#### [DATASET ENTRIES]

■ ■ ■ ■

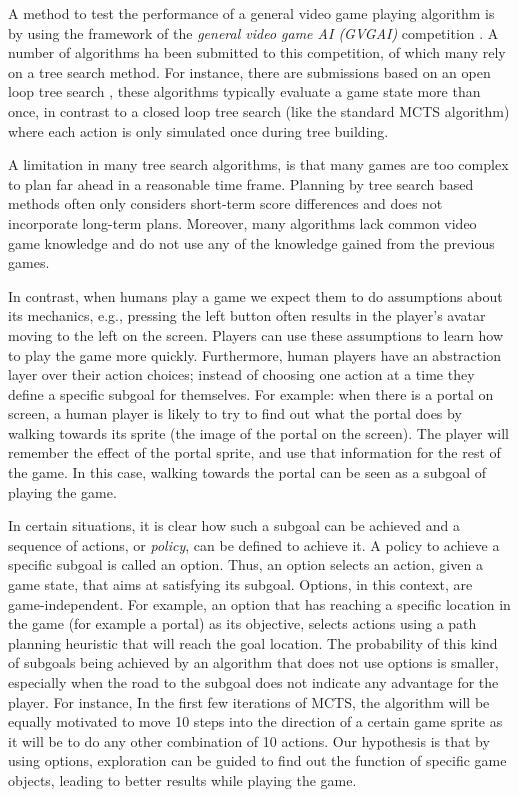 
A method to test the performance of a general video game playing algorithm is
by using the framework of the \emph{general video game AI (GVGAI)} competition
\cite{perez2014}.  A number of algorithms ha been submitted to this competition,
of which many rely on a tree search method. For instance, there are submissions
based on an open loop tree search \cite{perez2015open}, these algorithms
typically evaluate a game state more than once, in contrast to a closed loop
tree search (like the standard MCTS algorithm) where each action is only
simulated once during tree building. 

A limitation in many tree search algorithms, is that many games are too complex
to plan far ahead in a reasonable time frame. Planning by tree search based
methods often only considers short-term score differences and does not
incorporate long-term plans. Moreover, many algorithms lack common video game
knowledge and do not use any of the knowledge gained from the previous games.

In contrast, when humans play a game we expect them to do assumptions about its
mechanics, e.g., pressing the left button often results in the player's avatar
moving to the left on the screen. Players can use these assumptions to learn how
to play the game more quickly. Furthermore, human players have an abstraction
layer over their action choices; instead of choosing one action at a time they
define a specific subgoal for themselves.  For example: when there is a portal
on screen, a human player is likely to try to find out what the portal does by
walking towards its sprite (the image of the portal on the screen). The player
will remember the effect of the portal sprite, and use that information for the
rest of the game. In this case, walking towards the portal can be seen as a
subgoal of playing the game.

In certain situations, it is clear how such a subgoal can be achieved and a
sequence of actions, or \emph{policy}, can be defined to achieve it. A policy to
achieve a specific subgoal is called an option. Thus, an option selects an
action, given a game state, that aims at satisfying its subgoal. Options, in
this context, are game-independent. For example, an option that has reaching a
specific location in the game (for example a portal) as its objective, selects
actions using a path planning heuristic that will reach the goal location. 
The probability of this kind of subgoals being achieved by an algorithm that
does not use options is smaller, especially when the road to the subgoal does
not indicate any advantage for the player. For instance, In the first few
iterations of MCTS, the algorithm will be equally motivated to move 10 steps
into the direction of a certain game sprite as it will be to do any other
combination of 10 actions. Our hypothesis is that by using options, exploration
can be guided to find out the function of specific game objects, leading to
better results while playing the game.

■ ■ ■ ■

Your copy should match the entries exactly, minus the pictures.

A method to test the performance of a general video game playing algorithm is
by using the framework of the \emph{general video game AI (GVGAI)} competition
\cite{perez2014}.  A number of algorithms ha been submitted to this competition,
of which many rely on a tree search method. For instance, there are submissions
based on an open loop tree search \cite{perez2015open}, these algorithms
typically evaluate a game state more than once, in contrast to a closed loop
tree search (like the standard MCTS algorithm) where each action is only
simulated once during tree building. 

A limitation in many tree search algorithms, is that many games are too complex
to plan far ahead in a reasonable time frame. Planning by tree search based
methods often only considers short-term score differences and does not
incorporate long-term plans. Moreover, many algorithms lack common video game
knowledge and do not use any of the knowledge gained from the previous games.

In contrast, when humans play a game we expect them to do assumptions about its
mechanics, e.g., pressing the left button often results in the player's avatar
moving to the left on the screen. Players can use these assumptions to learn how
to play the game more quickly. Furthermore, human players have an abstraction
layer over their action choices; instead of choosing one action at a time they
define a specific subgoal for themselves.  For example: when there is a portal
on screen, a human player is likely to try to find out what the portal does by
walking towards its sprite (the image of the portal on the screen). The player
will remember the effect of the portal sprite, and use that information for the
rest of the game. In this case, walking towards the portal can be seen as a
subgoal of playing the game.

In certain situations, it is clear how such a subgoal can be achieved and a
sequence of actions, or \emph{policy}, can be defined to achieve it. A policy to
achieve a specific subgoal is called an option. Thus, an option selects an
action, given a game state, that aims at satisfying its subgoal. Options, in
this context, are game-independent. For example, an option that has reaching a
specific location in the game (for example a portal) as its objective, selects
actions using a path planning heuristic that will reach the goal location. 
The probability of this kind of subgoals being achieved by an algorithm that
does not use options is smaller, especially when the road to the subgoal does
not indicate any advantage for the player. For instance, In the first few
iterations of MCTS, the algorithm will be equally motivated to move 10 steps
into the direction of a certain game sprite as it will be to do any other
combination of 10 actions. Our hypothesis is that by using options, exploration
can be guided to find out the function of specific game objects, leading to
better results while playing the game.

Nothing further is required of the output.